Inside Xi’s China


This could be China’s hour of reckoning. The massive protests across major cities against the ongoing lockdown aimed at checking the Covid-Omicron spread would have been dismissed as a natural response, had they been in democracies. But, these protests, the first time under the iron grip of Xi Jinping, make it clear that the people under dictatorships too cannot be taken for granted or stretched beyond a limit. Dictators should be mindful that there’s a limit to one’s tolerance level. Taking the people for granted could mean courting trouble. Yet, Xi did precisely that.
China is battling with its own baby – Covid19, which erupted as a lethal by-product of the country’s footloose industrial hyper-activity without a matching role for the regulatory mechanisms. The genie was out and it was a hard struggle for the world to overcome its hard effects lasting a couple of years. This upset life and hurt economic activities in the harshest manner ever. While the rest of the world managed to extricate themselves out of the grim experience, China despite its hard-edged controls is still battling with the virus – of the order of 40,000 new infections a day. The standard official response was long spells of lockout; and the people say enough is enough. Shanghai, the main commercial city that had been kept under a lockout lasting two months is into fresh seizures and more spells of lockouts, provoking the people. Capital Beijing and several other cities are into similar curbs on public life. This could also signal a fresh round of Covid-related problems for other nations; and India too must keep its alert levels high. These are the negative sides of an interdependent world. What the present protests signify is also that the last word on party-inspired dictatorship in China is not heard yet. For instance, if the 25-million-strong inhabitants of Shanghai erupt into its streets one day, the show’s over. Anti-Xi, anti-Communist Party slogans were raised at some of the protests this time; a strange development in the red empire.

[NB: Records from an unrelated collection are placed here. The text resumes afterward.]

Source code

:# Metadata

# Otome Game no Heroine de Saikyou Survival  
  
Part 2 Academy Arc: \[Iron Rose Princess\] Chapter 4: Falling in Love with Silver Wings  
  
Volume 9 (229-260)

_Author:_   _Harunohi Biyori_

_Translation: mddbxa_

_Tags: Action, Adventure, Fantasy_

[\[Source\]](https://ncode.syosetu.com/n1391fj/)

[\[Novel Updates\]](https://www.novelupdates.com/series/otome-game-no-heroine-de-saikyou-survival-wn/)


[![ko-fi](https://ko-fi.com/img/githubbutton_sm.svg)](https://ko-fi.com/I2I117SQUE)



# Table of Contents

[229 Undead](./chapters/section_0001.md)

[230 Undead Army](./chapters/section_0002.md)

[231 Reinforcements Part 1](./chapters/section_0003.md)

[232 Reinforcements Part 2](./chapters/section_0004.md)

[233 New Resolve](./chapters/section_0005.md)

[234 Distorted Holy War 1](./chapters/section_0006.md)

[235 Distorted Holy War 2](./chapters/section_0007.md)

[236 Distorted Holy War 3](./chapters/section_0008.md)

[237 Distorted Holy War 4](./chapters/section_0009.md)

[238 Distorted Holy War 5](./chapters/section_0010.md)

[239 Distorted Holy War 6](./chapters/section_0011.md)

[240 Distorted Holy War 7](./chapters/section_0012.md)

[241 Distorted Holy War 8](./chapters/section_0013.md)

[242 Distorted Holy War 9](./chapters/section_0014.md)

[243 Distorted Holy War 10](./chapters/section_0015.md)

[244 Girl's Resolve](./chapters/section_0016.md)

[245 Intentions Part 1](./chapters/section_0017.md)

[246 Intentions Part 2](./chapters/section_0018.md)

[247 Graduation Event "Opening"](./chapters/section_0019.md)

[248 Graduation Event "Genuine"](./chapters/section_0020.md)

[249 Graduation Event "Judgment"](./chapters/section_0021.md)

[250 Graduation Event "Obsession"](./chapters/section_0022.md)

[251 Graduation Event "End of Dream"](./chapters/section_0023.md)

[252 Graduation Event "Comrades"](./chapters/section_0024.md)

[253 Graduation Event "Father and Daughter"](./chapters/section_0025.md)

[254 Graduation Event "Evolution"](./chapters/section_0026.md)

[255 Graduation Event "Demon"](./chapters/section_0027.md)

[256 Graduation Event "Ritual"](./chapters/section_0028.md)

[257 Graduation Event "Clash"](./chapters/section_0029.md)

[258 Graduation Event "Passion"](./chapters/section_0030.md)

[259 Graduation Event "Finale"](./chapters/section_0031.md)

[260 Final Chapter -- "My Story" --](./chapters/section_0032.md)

The Tiananmen Square student protests with its echo in 400 cities across China was brutally suppressed, thousands killed and many maimed 33 years ago. By now, a new generation has sprung up — over and above the older lots whose minds remained paralyzed for decades by the state-inflicted brutality. Xi will have to reconcile between the need for his nation’s push for growth and the aspirations of the new generation. Shadowboxing by the youth against Xi’s policies is already evident on the internet just as Xi won a third consecutive term in power a month ago.